Objectives: To develop an educational program designed to train health care providers in resource limited settings to carry out neonatal resuscitation. We analyzed facilitator and learner perceptions about the course, examined skill performance, and assessed the quality of instruments used for learner evaluation as part of the formative evaluation of the educational program Helping Babies Breathe.
Methods: Multiple stakeholders and a Delphi panel contributed to program development. Training of facilitators and learners occurred in global field test sites. Course evaluations and focus groups provided data on facilitator and learner perceptions. Knowledge and skill assessments included pre/post scores from multiple choice questions (MCQ) and post-training assessment of bag and mask skills, as well as 2 objective structured clinical evaluations (OSCE).

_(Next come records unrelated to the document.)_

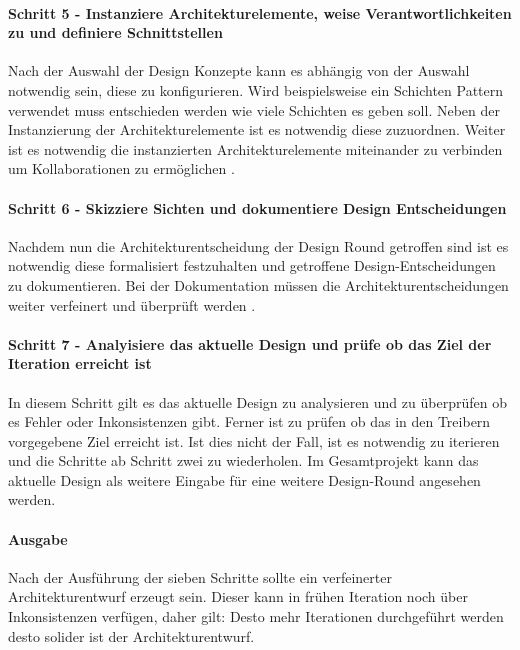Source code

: \paragraph{Schritt 5 - Instanziere Architekturelemente, weise Verantwortlichkeiten zu und definiere Schnittstellen}
Nach der Auswahl der Design Konzepte kann es abhängig von der Auswahl notwendig sein, diese zu konfigurieren. Wird beispielsweise ein Schichten Pattern verwendet muss entschieden werden wie viele Schichten es geben soll. Neben der Instanzierung der Architekturelemente ist es notwendig diese zuzuordnen. Weiter ist es notwendig die instanzierten Architekturelemente miteinander zu verbinden um Kollaborationen zu ermöglichen \cite{add3}.\\

\paragraph{Schritt 6 - Skizziere Sichten und dokumentiere Design Entscheidungen}
Nachdem nun die Architekturentscheidung der Design Round getroffen sind ist es notwendig diese formalisiert festzuhalten und getroffene Design-Entscheidungen zu dokumentieren. Bei der Dokumentation müssen die Architekturentscheidungen weiter verfeinert und überprüft werden \cite{add3}. \\

\paragraph{Schritt 7 - Analyisiere das aktuelle Design und prüfe ob das Ziel der Iteration erreicht ist}
In diesem Schritt gilt es das aktuelle Design zu analysieren und zu überprüfen ob es Fehler oder Inkonsistenzen gibt. Ferner ist zu prüfen ob das in den Treibern vorgegebene Ziel erreicht ist. Ist dies nicht der Fall, ist es notwendig zu iterieren und die Schritte ab Schritt zwei zu wiederholen. Im Gesamtprojekt kann das aktuelle Design als weitere Eingabe für eine weitere Design-Round angesehen werden. 

\paragraph{Ausgabe}
Nach der Ausführung der sieben Schritte sollte ein verfeinerter Architekturentwurf erzeugt sein. Dieser kann in frühen Iteration noch über Inkonsistenzen verfügen, daher gilt: Desto mehr Iterationen durchgeführt werden desto solider ist der Architekturentwurf.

Results: Two sites (Kenya and Pakistan) trained 31 facilitators and 102 learners. Participants expressed high satisfaction with the program and high self-efficacy with respect to neonatal resuscitation. Assessment of participant knowledge and skills pre/post-program demonstrated significant gains; however, the majority of participants could not demonstrate mastery of bag and mask ventilation on the post-training assessment without additional practice.
Conclusions: Participants in a program for neonatal resuscitation in resource-limited settings demonstrated high satisfaction, high self-efficacy and gains in knowledge and skills. Mastery of ventilation skills and integration of skills into case management may not be achievable in the classroom setting without additional practice, continued learning, and active mentoring in the workplace. These findings were used to revise program structure, materials and assessment tools.